Alon Noga, Dao Phuong, Hajirasouliha Iman, Hormozdiari Fereydoun, Sahinalp S Cenk
School of Mathematical Sciences, Tel Aviv University, Ramat Aviv, Israel.
Bioinformatics. 2008 Jul 1;24(13):i241-9. doi: 10.1093/bioinformatics/btn163.
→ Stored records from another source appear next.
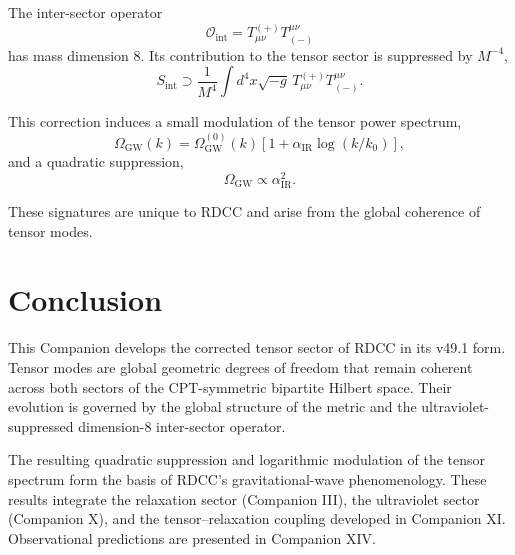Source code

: \documentclass[11pt,a4paper]{article}
\begin{document}
The inter-sector operator
\begin{equation}
\mathcal{O}_{\mathrm{int}} = T^{(+)}_{\mu\nu} T_{(-)}^{\mu\nu}
\end{equation}
has mass dimension 8. Its contribution to the tensor sector is suppressed by
$M^{-4}$,
\begin{equation}
S_{\mathrm{int}} \supset
\frac{1}{M^4} \int d^4x \sqrt{-g} \,
T^{(+)}_{\mu\nu} T_{(-)}^{\mu\nu}.
\end{equation}

This correction induces a small modulation of the tensor power spectrum,
\begin{equation}
\Omega_{\mathrm{GW}}(k)
=
\Omega_{\mathrm{GW}}^{(0)}(k)
\left[ 1 + \alpha_{\mathrm{IR}} \log(k/k_0) \right],
\end{equation}
and a quadratic suppression,
\begin{equation}
\Omega_{\mathrm{GW}} \propto \alpha_{\mathrm{IR}}^2.
\end{equation}

These signatures are unique to RDCC and arise from the global coherence of
tensor modes.

\section{Conclusion}

This Companion develops the corrected tensor sector of RDCC in its v49.1 form.
Tensor modes are global geometric degrees of freedom that remain coherent across
both sectors of the CPT-symmetric bipartite Hilbert space. Their evolution is
governed by the global structure of the metric and the ultraviolet-suppressed
dimension-8 inter-sector operator.

The resulting quadratic suppression and logarithmic modulation of the tensor
spectrum form the basis of RDCC's gravitational-wave phenomenology. These
results integrate the relaxation sector (Companion III), the ultraviolet sector
(Companion X), and the tensor–relaxation coupling developed in Companion XI.
Observational predictions are presented in Companion XIV.
\end{document}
Protein-protein interaction (PPI) networks of many organisms share global topological features such as degree distribution, k-hop reachability, betweenness and closeness. Yet, some of these networks can differ significantly from the others in terms of local structures: e.g. the number of specific network motifs can vary significantly among PPI networks. Counting the number of network motifs provides a major challenge to compare biomolecular networks. Recently developed algorithms have been able to count the number of induced occurrences of subgraphs with k < or = 7 vertices. Yet no practical algorithm exists for counting non-induced occurrences, or counting subgraphs with k > or = 8 vertices. Counting non-induced occurrences of network motifs is not only challenging but also quite desirable as available PPI networks include several false interactions and miss many others. In this article, we show how to apply the 'color coding' technique for counting non-induced occurrences of subgraph topologies in the form of trees and bounded treewidth subgraphs. Our algorithm can count all occurrences of motif G' with k vertices in a network G with n vertices in time polynomial with n, provided k = O(log n). We use our algorithm to obtain 'treelet' distributions for k < or = 10 of available PPI networks of unicellular organisms (Saccharomyces cerevisiae Escherichia coli and Helicobacter Pyloris), which are all quite similar, and a multicellular organism (Caenorhabditis elegans) which is significantly different. Furthermore, the treelet distribution of the unicellular organisms are similar to that obtained by the 'duplication model' but are quite different from that of the 'preferential attachment model'. The treelet distribution is robust w.r.t. sparsification with bait/edge coverage of 70% but differences can be observed when bait/edge coverage drops to 50%.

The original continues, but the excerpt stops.